New technology could help generate and store electricity

Chemistry Professor and research assistant develop new technology that could improve energy storage and distribution.

Image By: Cameron Lane-Flehinger and Cameron Lane-Flehinger

A UW-Madison chemistry professor and research assistant developed a new technology that can generate and store electricity.

The “Solar Flow Battery” is a system made from pieces of existing technology that could be used to obtain clean energy from the sun and transport it to remote areas. The device can function as a solar panel, as a delivery system of power or as energy storage.

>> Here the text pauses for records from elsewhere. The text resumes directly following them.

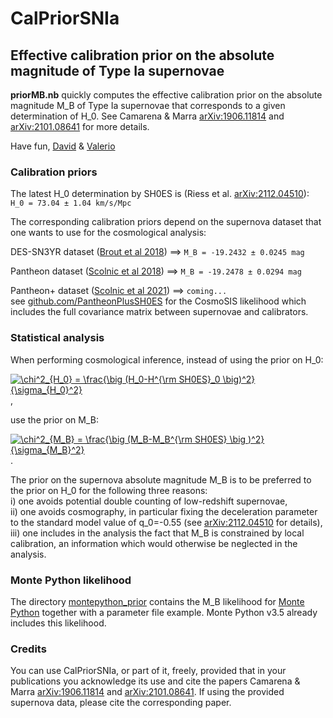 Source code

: # **CalPriorSNIa**
## Effective calibration prior on the absolute magnitude of Type Ia supernovae

**priorMB.nb** quickly computes the effective calibration prior on the absolute magnitude M_B of Type Ia supernovae that corresponds to a given determination of H_0. 
See Camarena & Marra [arXiv:1906.11814](https://arxiv.org/abs/1906.11814) and [arXiv:2101.08641](https://arxiv.org/abs/2101.08641) for more details.

Have fun,
[David](http://inspirehep.net/author/profile/D.Camarena.1) & [Valerio](http://inspirehep.net/author/profile/V.Marra.1)


### Calibration priors

The latest H_0 determination by SH0ES is (Riess et al. [arXiv:2112.04510](https://arxiv.org/abs/2112.04510)):    
`H_0 = 73.04 ± 1.04 km/s/Mpc`

The corresponding calibration priors depend on the supernova dataset that one wants to use for the cosmological analysis:

DES-SN3YR dataset ([Brout et al 2018](https://arxiv.org/abs/1811.02377)) ==>
`M_B = -19.2432 ± 0.0245 mag`

Pantheon dataset ([Scolnic et al 2018](https://arxiv.org/abs/1710.00845)) ==>
`M_B = -19.2478 ± 0.0294 mag`

Pantheon+ dataset ([Scolnic et al 2021](https://arxiv.org/abs/2112.03863)) ==>
`coming...`    
see [github.com/PantheonPlusSH0ES](https://github.com/PantheonPlusSH0ES/DataRelease) for the CosmoSIS likelihood which includes the full covariance matrix between supernovae and calibrators.

### Statistical analysis

When performing cosmological inference, instead of using the prior on H_0:

<a href="https://www.codecogs.com/eqnedit.php?latex=\chi^2_{H_0}&space;=&space;\frac{\big&space;(H_0-H^{\rm&space;SH0ES}_0&space;\big)^2}{\sigma_{H_0}^2}" target="_blank"><img src="https://latex.codecogs.com/gif.latex?\chi^2_{H_0}&space;=&space;\frac{\big&space;(H_0-H^{\rm&space;SH0ES}_0&space;\big)^2}{\sigma_{H_0}^2}" title="\chi^2_{H_0} = \frac{\big (H_0-H^{\rm SH0ES}_0 \big)^2}{\sigma_{H_0}^2}" /></a>,

use the prior on M_B:

<a href="https://www.codecogs.com/eqnedit.php?latex=\chi^2_{M_B}&space;=&space;\frac{\big&space;(M_B-M_B^{\rm&space;SH0ES}&space;\big&space;)^2}{\sigma_{M_B}^2}" target="_blank"><img src="https://latex.codecogs.com/gif.latex?\chi^2_{M_B}&space;=&space;\frac{\big&space;(M_B-M_B^{\rm&space;SH0ES}&space;\big&space;)^2}{\sigma_{M_B}^2}" title="\chi^2_{M_B} = \frac{\big (M_B-M_B^{\rm SH0ES} \big )^2}{\sigma_{M_B}^2}" /></a>.

The prior on the supernova absolute magnitude M_B is to be preferred to the prior on H_0 for the following three reasons:<br/>
i) one avoids potential double counting of low-redshift supernovae,<br/>
ii) one avoids cosmography, in particular fixing the deceleration parameter to the standard model value of q_0=-0.55 (see [arXiv:2112.04510](https://arxiv.org/abs/2112.04510) for details),<br/>
iii) one includes in the analysis the fact that M_B is constrained by local calibration, an information which would otherwise be neglected in the analysis.


### Monte Python likelihood

The directory [montepython_prior](https://github.com/valerio-marra/CalPriorSNIa/tree/master/montepython_prior) contains the M_B likelihood for [Monte Python](https://github.com/brinckmann/montepython_public) together with a parameter file example.  Monte Python v3.5 already includes this likelihood.

### Credits

You can use CalPriorSNIa, or part of it, freely, provided that in your publications you acknowledge its use and cite the papers Camarena & Marra [arXiv:1906.11814](https://arxiv.org/abs/1906.11814) and [arXiv:2101.08641](https://arxiv.org/abs/2101.08641).
If using the provided supernova data, please cite the corresponding paper.
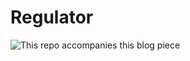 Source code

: # Regulator

![This repo accompanies this blog piece](http://georgetheka.com/resilient-architecture)
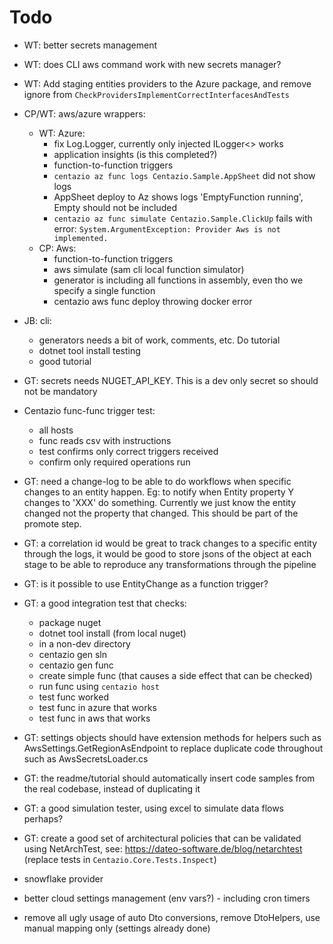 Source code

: # Todo
- WT: better secrets management
- WT: does CLI aws command work with new secrets manager?
- WT: Add staging entities providers to the Azure package, and remove ignore from `CheckProvidersImplementCorrectInterfacesAndTests`
- CP/WT: aws/azure wrappers:
  - WT: Azure:
    - fix Log.Logger, currently only injected ILogger<> works
    - application insights (is this completed?) 
    - function-to-function triggers
    - `centazio az func logs Centazio.Sample.AppSheet` did not show logs
    - AppSheet deploy to Az shows logs 'EmptyFunction running', Empty should not be included
    - `centazio az func simulate Centazio.Sample.ClickUp` fails with error: `System.ArgumentException: Provider Aws is not implemented.`
  - CP: Aws:
    - function-to-function triggers
    - aws simulate (sam cli local function simulator)
    - generator is including all functions in assembly, even tho we specify a single function
    - centazio aws func deploy throwing docker error

- JB: cli:
  - generators needs a bit of work, comments, etc. Do tutorial
  - dotnet tool install testing
  - good tutorial
  
- GT: secrets needs NUGET_API_KEY.  This is a dev only secret so should not be mandatory
- Centazio func-func trigger test: 
  - all hosts
  - func reads csv with instructions 
  - test confirms only correct triggers received 
  - confirm only required operations run
- GT: need a change-log to be able to do workflows when specific changes to an entity happen. Eg:
  to notify when Entity property Y changes to 'XXX' do something.  Currently we just know the entity changed
  not the property that changed.  This should be part of the promote step.
- GT: a correlation id would be great to track changes to a specific entity through the logs, it would be good to
    store jsons of the object at each stage to be able to reproduce any transformations through the pipeline
- GT: is it possible to use EntityChange as a function trigger? 
- GT: a good integration test that checks:
  - package nuget
  - dotnet tool install (from local nuget)
  - in a non-dev directory
  - centazio gen sln
  - centazio gen func
  - create simple func (that causes a side effect that can be checked)
  - run func using `centazio host`
  - test func worked
  - test func in azure that works
  - test func in aws that works
- GT: settings objects should have extension methods for helpers such as AwsSettings.GetRegionAsEndpoint to
    replace duplicate code throughout such as AwsSecretsLoader.cs
- GT: the readme/tutorial should automatically insert code samples from the real codebase, instead of duplicating it
- GT: a good simulation tester, using excel to simulate data flows perhaps?
- GT: create a good set of architectural policies that can be validated using NetArchTest, 
    see: https://dateo-software.de/blog/netarchtest (replace tests in `Centazio.Core.Tests.Inspect`)

- snowflake provider
- better cloud settings management (env vars?) - including cron timers
- remove all ugly usage of auto Dto conversions, remove DtoHelpers, use manual mapping only (settings already done)
 

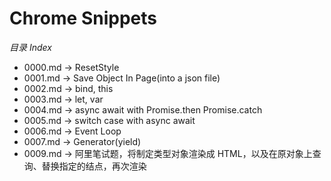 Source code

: # Chrome Snippets


*目录 Index*

* 0000.md -> ResetStyle
* 0001.md -> Save Object In Page(into a json file)
* 0002.md -> bind, this
* 0003.md -> let, var
* 0004.md -> async await with Promise.then Promise.catch
* 0005.md -> switch case with async await
* 0006.md -> Event Loop
* 0007.md -> Generator(yield)
* 0009.md -> 阿里笔试题，将制定类型对象渲染成 HTML，以及在原对象上查询、替换指定的结点，再次渲染
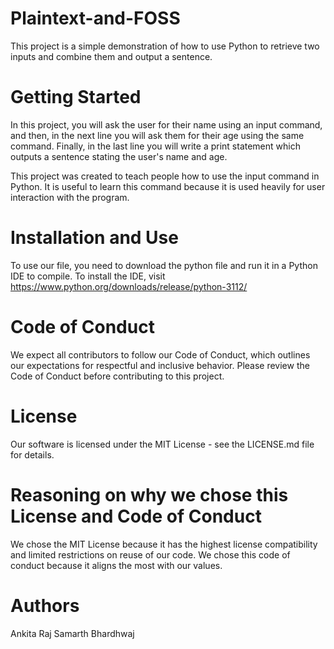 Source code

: # Plaintext-and-FOSS

  This project is a simple demonstration of how to use Python to retrieve two inputs and combine them and output a sentence.

# Getting Started

  In this project, you will ask the user for their name using an input command, and then, in the next line you will ask them for their age using the same     command. Finally, in the last line you will write a print statement which outputs a sentence stating the user's name and age.
  
  This project was created to teach people how to use the input command in Python. It is useful to learn this command because it is used heavily for user interaction with the program.
  
  
 # Installation and Use

To use our file, you need to download the python file and run it in a Python IDE to compile. To install the IDE, visit https://www.python.org/downloads/release/python-3112/ 

 # Code of Conduct
 
  We expect all contributors to follow our Code of Conduct, which outlines our expectations for respectful and inclusive behavior. Please review the Code of Conduct before contributing to this project.
 
 # License
 
  Our software is licensed under the MIT License - see the LICENSE.md file for details.
  
 # Reasoning on why we chose this License and Code of Conduct
 
 We chose the MIT License because it has the highest license compatibility and limited restrictions on reuse of our code. We chose this code of conduct because it aligns the most with our values.
  
 # Authors
 
 Ankita Raj
 Samarth Bhardhwaj
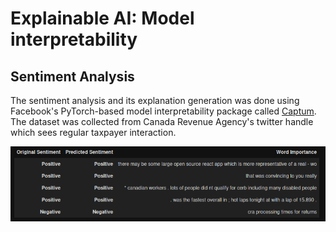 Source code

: # Explainable AI: Model interpretability
## Sentiment Analysis
The sentiment analysis and its explanation generation was done using Facebook's PyTorch-based model interpretability package called [Captum](https://captum.ai/). The dataset was collected from Canada Revenue Agency's twitter handle which sees regular taxpayer interaction.

![sentiment analysis](notebooks/sentiment-analysis.png)
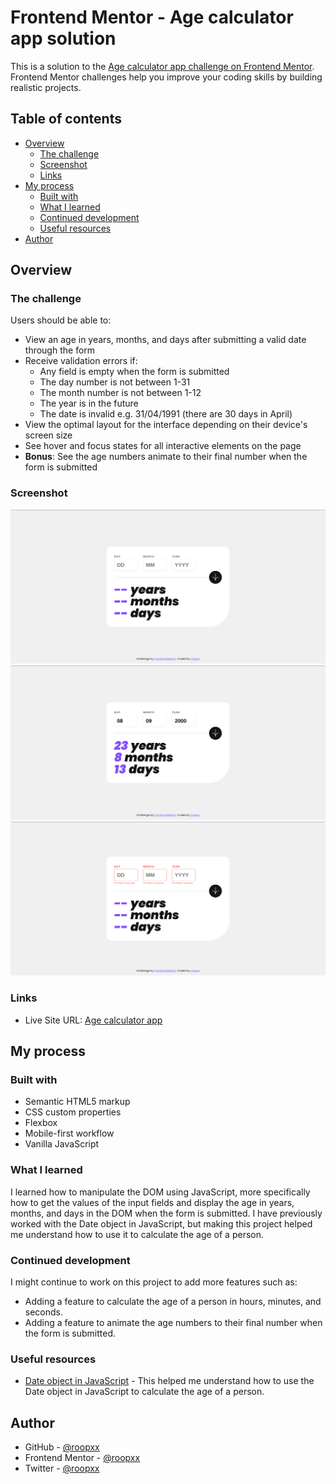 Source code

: # Frontend Mentor - Age calculator app solution

This is a solution to the [Age calculator app challenge on Frontend Mentor](https://www.frontendmentor.io/challenges/age-calculator-app-dF9DFFpj-Q). Frontend Mentor challenges help you improve your coding skills by building realistic projects.

## Table of contents

- [Overview](#overview)
  - [The challenge](#the-challenge)
  - [Screenshot](#screenshot)
  - [Links](#links)
- [My process](#my-process)
  - [Built with](#built-with)
  - [What I learned](#what-i-learned)
  - [Continued development](#continued-development)
  - [Useful resources](#useful-resources)
- [Author](#author)

## Overview

### The challenge

Users should be able to:

- View an age in years, months, and days after submitting a valid date through the form
- Receive validation errors if:
  - Any field is empty when the form is submitted
  - The day number is not between 1-31
  - The month number is not between 1-12
  - The year is in the future
  - The date is invalid e.g. 31/04/1991 (there are 30 days in April)
- View the optimal layout for the interface depending on their device's screen size
- See hover and focus states for all interactive elements on the page
- **Bonus**: See the age numbers animate to their final number when the form is submitted

### Screenshot

![Desktop](./screenshot/desktop-0.png)
![Desktop](./screenshot/desktop-1.png)
![Desktop Error](./screenshot/desktop-e.png)

### Links

- Live Site URL: [Age calculator app](https://age-calculator-app-main-ten-jet.vercel.app/)

## My process

### Built with

- Semantic HTML5 markup
- CSS custom properties
- Flexbox
- Mobile-first workflow
- Vanilla JavaScript

### What I learned

I learned how to manipulate the DOM using JavaScript, more specifically how to get the values of the input fields and display the age in years, months, and days in the DOM when the form is submitted. I have previously worked with the Date object in JavaScript, but making this project helped me understand how to use it to calculate the age of a person.

### Continued development

I might continue to work on this project to add more features such as:

- Adding a feature to calculate the age of a person in hours, minutes, and seconds.
- Adding a feature to animate the age numbers to their final number when the form is submitted.

### Useful resources

- [Date object in JavaScript](https://developer.mozilla.org/en-US/docs/Web/JavaScript/Reference/Global_Objects/Date) - This helped me understand how to use the Date object in JavaScript to calculate the age of a person.

## Author

- GitHub - [@roopxx](https://github.com/roopxx)
- Frontend Mentor - [@roopxx](https://www.frontendmentor.io/profile/roopxx)
- Twitter - [@roopxx](https://www.twitter.com/roopxx)

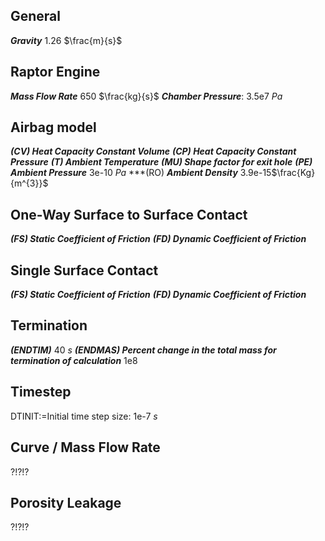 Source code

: ## General
***Gravity*** 1.26 $\frac{m}{s}$

## Raptor Engine
***Mass Flow Rate*** 650 $\frac{kg}{s}$
***Chamber Pressure***: 3.5e7 $Pa$

## Airbag model
***(CV) Heat Capacity Constant Volume***
***(CP) Heat Capacity Constant Pressure***
***(T) Ambient Temperature***
***(MU) Shape factor for exit hole***
***(PE) Ambient Pressure*** 3e-10 $Pa$
***(RO) ***Ambient Density*** 3.9e-15$\frac{Kg}{m^{3}}$
## One-Way Surface to Surface Contact
***(FS) Static Coefficient of Friction***
***(FD) Dynamic Coefficient of Friction***
## Single Surface Contact
***(FS) Static Coefficient of Friction***
***(FD) Dynamic Coefficient of Friction***
## Termination
***(ENDTIM)*** 40 $s$
***(ENDMAS) Percent change in the total mass for termination of calculation*** 1e8
## Timestep
DTINIT:=Initial time step size: 1e-7 $s$
## Curve / Mass Flow Rate
?!?!?
## Porosity Leakage
?!?!?


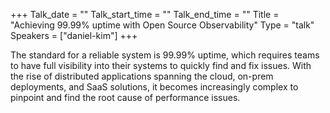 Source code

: +++
Talk_date = ""
Talk_start_time = ""
Talk_end_time = ""
Title = "Achieving 99.99% uptime with Open Source Observability"
Type = "talk"
Speakers = ["daniel-kim"]
+++

The standard for a reliable system is 99.99% uptime, which requires teams to have full visibility into their systems to quickly find and fix issues. With the rise of distributed applications spanning the cloud, on-prem deployments, and SaaS solutions, it becomes increasingly complex to pinpoint and find the root cause of performance issues.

Chemistry professor Song Jin and his research assistant Wenjie Li teamed up with a professor of electrical engineering in Saudi Arabia to create the technology.

In their research findings, which were published last week in the journal Chem, the team highlighted that the SFB has a record solar-to-output electricity efficiency of 14.1 percent, which is more efficient than the team has seen in past tests of similar devices. The SFB also allows for accessible energy since the stored energy can be used at any time.

This is an important aspect of the device because when the sun goes down at night, solar energy is less accessible. With the SFB, energy is stored in liquid, creating large-scale energy storage that lasts.

In an interview with the Wisconsin State Journal, Jin said “developing reliable renewable energy is one of the most important problems we face.”

Currently, the teams SBF test device is small. There would need to be 6,000 of them to power a 40-watt light bulb.

Companies such as Tesla are currently putting resources into developing similar, but larger-scale, technologies.